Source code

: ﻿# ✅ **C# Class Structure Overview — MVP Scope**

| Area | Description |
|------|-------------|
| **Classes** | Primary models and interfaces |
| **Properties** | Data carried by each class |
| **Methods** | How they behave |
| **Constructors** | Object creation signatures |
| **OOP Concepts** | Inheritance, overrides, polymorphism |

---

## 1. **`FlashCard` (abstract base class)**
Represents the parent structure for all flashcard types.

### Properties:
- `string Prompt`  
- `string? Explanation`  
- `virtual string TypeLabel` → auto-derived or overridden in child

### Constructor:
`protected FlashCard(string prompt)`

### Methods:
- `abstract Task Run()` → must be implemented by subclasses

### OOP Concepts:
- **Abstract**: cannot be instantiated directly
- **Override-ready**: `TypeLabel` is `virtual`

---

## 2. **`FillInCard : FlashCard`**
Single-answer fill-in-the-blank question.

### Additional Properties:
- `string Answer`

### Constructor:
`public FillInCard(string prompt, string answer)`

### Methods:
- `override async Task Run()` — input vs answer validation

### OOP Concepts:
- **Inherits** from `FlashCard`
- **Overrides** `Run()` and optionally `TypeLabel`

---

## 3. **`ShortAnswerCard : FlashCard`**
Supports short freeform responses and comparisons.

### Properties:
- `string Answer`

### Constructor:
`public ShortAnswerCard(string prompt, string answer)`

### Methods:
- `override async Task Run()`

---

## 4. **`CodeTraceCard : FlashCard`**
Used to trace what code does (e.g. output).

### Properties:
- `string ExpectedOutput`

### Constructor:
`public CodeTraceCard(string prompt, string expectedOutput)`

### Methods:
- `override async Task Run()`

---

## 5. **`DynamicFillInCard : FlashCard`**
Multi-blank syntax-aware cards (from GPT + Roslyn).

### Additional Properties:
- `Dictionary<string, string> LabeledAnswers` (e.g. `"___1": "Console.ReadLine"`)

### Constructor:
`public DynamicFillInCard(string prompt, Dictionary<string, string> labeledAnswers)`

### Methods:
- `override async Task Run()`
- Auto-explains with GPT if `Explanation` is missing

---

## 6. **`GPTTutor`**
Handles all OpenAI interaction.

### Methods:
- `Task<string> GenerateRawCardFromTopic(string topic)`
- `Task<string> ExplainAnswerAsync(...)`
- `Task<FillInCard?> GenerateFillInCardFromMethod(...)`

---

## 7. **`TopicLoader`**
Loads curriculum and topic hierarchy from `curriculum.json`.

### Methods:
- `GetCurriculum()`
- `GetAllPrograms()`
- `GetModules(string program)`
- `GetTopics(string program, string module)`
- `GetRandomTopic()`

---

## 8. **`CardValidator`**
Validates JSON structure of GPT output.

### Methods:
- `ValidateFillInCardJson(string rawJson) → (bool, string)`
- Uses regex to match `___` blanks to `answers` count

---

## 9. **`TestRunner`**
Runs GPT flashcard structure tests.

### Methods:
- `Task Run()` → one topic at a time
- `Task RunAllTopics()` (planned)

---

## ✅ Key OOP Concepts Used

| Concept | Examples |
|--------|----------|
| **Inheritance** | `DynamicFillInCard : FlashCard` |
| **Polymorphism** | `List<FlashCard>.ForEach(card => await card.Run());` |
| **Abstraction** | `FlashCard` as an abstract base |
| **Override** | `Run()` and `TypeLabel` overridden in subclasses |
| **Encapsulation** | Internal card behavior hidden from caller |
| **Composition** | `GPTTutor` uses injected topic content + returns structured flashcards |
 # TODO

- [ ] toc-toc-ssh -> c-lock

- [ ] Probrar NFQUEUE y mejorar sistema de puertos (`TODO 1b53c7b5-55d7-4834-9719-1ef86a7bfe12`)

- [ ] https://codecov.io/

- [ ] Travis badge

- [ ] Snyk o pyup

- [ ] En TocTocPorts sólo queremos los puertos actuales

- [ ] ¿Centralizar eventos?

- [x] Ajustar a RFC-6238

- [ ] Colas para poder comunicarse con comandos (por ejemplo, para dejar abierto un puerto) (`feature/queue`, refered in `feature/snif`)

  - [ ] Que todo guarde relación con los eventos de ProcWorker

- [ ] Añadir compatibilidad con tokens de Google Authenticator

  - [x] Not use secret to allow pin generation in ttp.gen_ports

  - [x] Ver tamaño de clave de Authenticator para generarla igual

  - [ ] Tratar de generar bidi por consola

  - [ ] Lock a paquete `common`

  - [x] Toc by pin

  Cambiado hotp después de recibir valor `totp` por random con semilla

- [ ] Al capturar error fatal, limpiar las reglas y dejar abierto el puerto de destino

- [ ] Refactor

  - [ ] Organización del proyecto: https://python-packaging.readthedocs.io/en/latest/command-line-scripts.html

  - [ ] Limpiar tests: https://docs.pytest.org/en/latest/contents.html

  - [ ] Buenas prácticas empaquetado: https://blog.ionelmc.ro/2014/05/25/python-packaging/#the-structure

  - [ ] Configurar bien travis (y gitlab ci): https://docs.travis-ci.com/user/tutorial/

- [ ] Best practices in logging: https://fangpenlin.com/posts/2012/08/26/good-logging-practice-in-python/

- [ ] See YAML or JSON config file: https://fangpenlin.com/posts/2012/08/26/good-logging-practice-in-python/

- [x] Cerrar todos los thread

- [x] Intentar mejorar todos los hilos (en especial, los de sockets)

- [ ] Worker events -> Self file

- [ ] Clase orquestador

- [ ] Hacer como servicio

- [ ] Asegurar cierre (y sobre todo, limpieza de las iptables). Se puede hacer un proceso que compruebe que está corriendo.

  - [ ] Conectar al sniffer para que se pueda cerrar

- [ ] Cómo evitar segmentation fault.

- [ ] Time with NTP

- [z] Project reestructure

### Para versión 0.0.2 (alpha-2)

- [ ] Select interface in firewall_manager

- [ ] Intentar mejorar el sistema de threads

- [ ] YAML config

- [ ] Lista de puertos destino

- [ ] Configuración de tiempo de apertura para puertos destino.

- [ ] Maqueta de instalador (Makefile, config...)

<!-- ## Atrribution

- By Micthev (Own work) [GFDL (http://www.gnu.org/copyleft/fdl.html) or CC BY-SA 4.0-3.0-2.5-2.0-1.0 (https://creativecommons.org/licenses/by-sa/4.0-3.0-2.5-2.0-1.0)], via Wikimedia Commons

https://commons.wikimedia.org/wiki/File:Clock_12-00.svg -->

[Exercise requirements]: Exactly as written, give the records again.

[Reply to the task]:
Source code

: ﻿# ✅ **C# Class Structure Overview — MVP Scope**

| Area | Description |
|------|-------------|
| **Classes** | Primary models and interfaces |
| **Properties** | Data carried by each class |
| **Methods** | How they behave |
| **Constructors** | Object creation signatures |
| **OOP Concepts** | Inheritance, overrides, polymorphism |

---

## 1. **`FlashCard` (abstract base class)**
Represents the parent structure for all flashcard types.

### Properties:
- `string Prompt`  
- `string? Explanation`  
- `virtual string TypeLabel` → auto-derived or overridden in child

### Constructor:
`protected FlashCard(string prompt)`

### Methods:
- `abstract Task Run()` → must be implemented by subclasses

### OOP Concepts:
- **Abstract**: cannot be instantiated directly
- **Override-ready**: `TypeLabel` is `virtual`

---

## 2. **`FillInCard : FlashCard`**
Single-answer fill-in-the-blank question.

### Additional Properties:
- `string Answer`

### Constructor:
`public FillInCard(string prompt, string answer)`

### Methods:
- `override async Task Run()` — input vs answer validation

### OOP Concepts:
- **Inherits** from `FlashCard`
- **Overrides** `Run()` and optionally `TypeLabel`

---

## 3. **`ShortAnswerCard : FlashCard`**
Supports short freeform responses and comparisons.

### Properties:
- `string Answer`

### Constructor:
`public ShortAnswerCard(string prompt, string answer)`

### Methods:
- `override async Task Run()`

---

## 4. **`CodeTraceCard : FlashCard`**
Used to trace what code does (e.g. output).

### Properties:
- `string ExpectedOutput`

### Constructor:
`public CodeTraceCard(string prompt, string expectedOutput)`

### Methods:
- `override async Task Run()`

---

## 5. **`DynamicFillInCard : FlashCard`**
Multi-blank syntax-aware cards (from GPT + Roslyn).

### Additional Properties:
- `Dictionary<string, string> LabeledAnswers` (e.g. `"___1": "Console.ReadLine"`)

### Constructor:
`public DynamicFillInCard(string prompt, Dictionary<string, string> labeledAnswers)`

### Methods:
- `override async Task Run()`
- Auto-explains with GPT if `Explanation` is missing

---

## 6. **`GPTTutor`**
Handles all OpenAI interaction.

### Methods:
- `Task<string> GenerateRawCardFromTopic(string topic)`
- `Task<string> ExplainAnswerAsync(...)`
- `Task<FillInCard?> GenerateFillInCardFromMethod(...)`

---

## 7. **`TopicLoader`**
Loads curriculum and topic hierarchy from `curriculum.json`.

### Methods:
- `GetCurriculum()`
- `GetAllPrograms()`
- `GetModules(string program)`
- `GetTopics(string program, string module)`
- `GetRandomTopic()`

---

## 8. **`CardValidator`**
Validates JSON structure of GPT output.

### Methods:
- `ValidateFillInCardJson(string rawJson) → (bool, string)`
- Uses regex to match `___` blanks to `answers` count

---

## 9. **`TestRunner`**
Runs GPT flashcard structure tests.

### Methods:
- `Task Run()` → one topic at a time
- `Task RunAllTopics()` (planned)

---

## ✅ Key OOP Concepts Used

| Concept | Examples |
|--------|----------|
| **Inheritance** | `DynamicFillInCard : FlashCard` |
| **Polymorphism** | `List<FlashCard>.ForEach(card => await card.Run());` |
| **Abstraction** | `FlashCard` as an abstract base |
| **Override** | `Run()` and `TypeLabel` overridden in subclasses |
| **Encapsulation** | Internal card behavior hidden from caller |
| **Composition** | `GPTTutor` uses injected topic content + returns structured flashcards |
 # TODO

- [ ] toc-toc-ssh -> c-lock

- [ ] Probrar NFQUEUE y mejorar sistema de puertos (`TODO 1b53c7b5-55d7-4834-9719-1ef86a7bfe12`)

- [ ] https://codecov.io/

- [ ] Travis badge

- [ ] Snyk o pyup

- [ ] En TocTocPorts sólo queremos los puertos actuales

- [ ] ¿Centralizar eventos?

- [x] Ajustar a RFC-6238

- [ ] Colas para poder comunicarse con comandos (por ejemplo, para dejar abierto un puerto) (`feature/queue`, refered in `feature/snif`)

  - [ ] Que todo guarde relación con los eventos de ProcWorker

- [ ] Añadir compatibilidad con tokens de Google Authenticator

  - [x] Not use secret to allow pin generation in ttp.gen_ports

  - [x] Ver tamaño de clave de Authenticator para generarla igual

  - [ ] Tratar de generar bidi por consola

  - [ ] Lock a paquete `common`

  - [x] Toc by pin

  Cambiado hotp después de recibir valor `totp` por random con semilla

- [ ] Al capturar error fatal, limpiar las reglas y dejar abierto el puerto de destino

- [ ] Refactor

  - [ ] Organización del proyecto: https://python-packaging.readthedocs.io/en/latest/command-line-scripts.html

  - [ ] Limpiar tests: https://docs.pytest.org/en/latest/contents.html

  - [ ] Buenas prácticas empaquetado: https://blog.ionelmc.ro/2014/05/25/python-packaging/#the-structure

  - [ ] Configurar bien travis (y gitlab ci): https://docs.travis-ci.com/user/tutorial/

- [ ] Best practices in logging: https://fangpenlin.com/posts/2012/08/26/good-logging-practice-in-python/

- [ ] See YAML or JSON config file: https://fangpenlin.com/posts/2012/08/26/good-logging-practice-in-python/

- [x] Cerrar todos los thread

- [x] Intentar mejorar todos los hilos (en especial, los de sockets)

- [ ] Worker events -> Self file

- [ ] Clase orquestador

- [ ] Hacer como servicio

- [ ] Asegurar cierre (y sobre todo, limpieza de las iptables). Se puede hacer un proceso que compruebe que está corriendo.

  - [ ] Conectar al sniffer para que se pueda cerrar

- [ ] Cómo evitar segmentation fault.

- [ ] Time with NTP

- [z] Project reestructure

### Para versión 0.0.2 (alpha-2)

- [ ] Select interface in firewall_manager

- [ ] Intentar mejorar el sistema de threads

- [ ] YAML config

- [ ] Lista de puertos destino

- [ ] Configuración de tiempo de apertura para puertos destino.

- [ ] Maqueta de instalador (Makefile, config...)

<!-- ## Atrribution

- By Micthev (Own work) [GFDL (http://www.gnu.org/copyleft/fdl.html) or CC BY-SA 4.0-3.0-2.5-2.0-1.0 (https://creativecommons.org/licenses/by-sa/4.0-3.0-2.5-2.0-1.0)], via Wikimedia Commons

https://commons.wikimedia.org/wiki/File:Clock_12-00.svg -->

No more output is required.